Four students contributed 190 of the 512.75 total miles run at the Alpha Phi Omega Run-a-Thon on Friday, when each student ran more than a marathon in hopes of supporting the event and winning the $400 gift card prize.
Team Boston, made up of junior Luke Madson and senior Jenny Linder, won the prize by running 100 miles, while team Paula Dean, made up of senior John Cusimano and sophomore Marc Spehlmann, ran for 90 miles. The prize was awarded by dividing the total number of miles run by the number of team members.
Cusimano admitted that the prize played a role in motivating him to participate in the event.

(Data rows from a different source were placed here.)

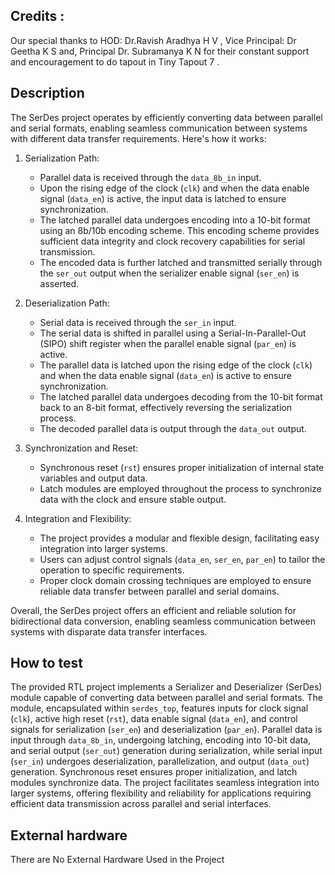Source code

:<!---

This file is used to generate your project datasheet. Please fill in the information below and delete any unused
sections.

You can also include images in this folder and reference them in the markdown. Each image must be less than
512 kb in size, and the combined size of all images must be less than 1 MB.
-->

## Credits :
 Our special thanks to HOD: Dr.Ravish Aradhya H V , Vice Principal: Dr Geetha K S and, Principal Dr. Subramanya K N for their constant support and encouragement to do tapout in Tiny Tapout 7 .

## Description

The SerDes project operates by efficiently converting data between parallel and serial formats, enabling seamless communication between systems with different data transfer requirements. Here's how it works:

1. Serialization Path:
   - Parallel data is received through the `data_8b_in` input.
   - Upon the rising edge of the clock (`clk`) and when the data enable signal (`data_en`) is active, the input data is latched to ensure synchronization.
   - The latched parallel data undergoes encoding into a 10-bit format using an 8b/10b encoding scheme. This encoding scheme provides sufficient data integrity and clock recovery capabilities for serial transmission.
   - The encoded data is further latched and transmitted serially through the `ser_out` output when the serializer enable signal (`ser_en`) is asserted.

2. Deserialization Path:
   - Serial data is received through the `ser_in` input.
   - The serial data is shifted in parallel using a Serial-In-Parallel-Out (SIPO) shift register when the parallel enable signal (`par_en`) is active.
   - The parallel data is latched upon the rising edge of the clock (`clk`) and when the data enable signal (`data_en`) is active to ensure synchronization.
   - The latched parallel data undergoes decoding from the 10-bit format back to an 8-bit format, effectively reversing the serialization process.
   - The decoded parallel data is output through the `data_out` output.

3. Synchronization and Reset:
   - Synchronous reset (`rst`) ensures proper initialization of internal state variables and output data.
   - Latch modules are employed throughout the process to synchronize data with the clock and ensure stable output.

4. Integration and Flexibility:
   - The project provides a modular and flexible design, facilitating easy integration into larger systems.
   - Users can adjust control signals (`data_en`, `ser_en`, `par_en`) to tailor the operation to specific requirements.
   - Proper clock domain crossing techniques are employed to ensure reliable data transfer between parallel and serial domains.

Overall, the SerDes project offers an efficient and reliable solution for bidirectional data conversion, enabling seamless communication between systems with disparate data transfer interfaces.

## How to test

The provided RTL project implements a Serializer and Deserializer (SerDes) module capable of converting data between parallel and serial formats. The module, encapsulated within `serdes_top`, features inputs for clock signal (`clk`), active high reset (`rst`), data enable signal (`data_en`), and control signals for serialization (`ser_en`) and deserialization (`par_en`). Parallel data is input through `data_8b_in`, undergoing latching, encoding into 10-bit data, and serial output (`ser_out`) generation during serialization, while serial input (`ser_in`) undergoes deserialization, parallelization, and output (`data_out`) generation. Synchronous reset ensures proper initialization, and latch modules synchronize data. The project facilitates seamless integration into larger systems, offering flexibility and reliability for applications requiring efficient data transmission across parallel and serial interfaces.

## External hardware

There are No External Hardware Used in the Project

“Originally I was really motivated because I heard that there was a substantial gift card prize, which I understand sounds pretty shallow. You know, it’s really an event about supporting the Humane Society, but I figured, I enjoy running. It would be fun to run and also be rewarded,” Cusimano said.
The event maintained an atmosphere of friendly competition between the two teams, who were both vying for the prize. Cusimano noted that the competitive aspect of the event pushed him to continue to rack up the miles.
“I didn’t know that Luke and Jenny were as serious as they were about it until the days leading up to it, so I never anticipated running as far as I did. É It was so much fun, so awesome. I’m so happy about it, and I also love that Luke and Jenny were as intense as they were,” Cusimano said.
Spehlmann also referenced the role that competition played in pushing both teams above and beyond.
“Once I got going it was just like, well you know, other people are running a marathon, so I’ll run a marathon too and I just kept going after it, because I felt all right. It was really fun,” Spehlmann said.
Cusimano said that while he does enjoy running, he had not trained seriously due to his workload, while Spehlmann said that he had not trained for the event in particular, but has been training for distance events and plans on participating in a 50-mile race next year.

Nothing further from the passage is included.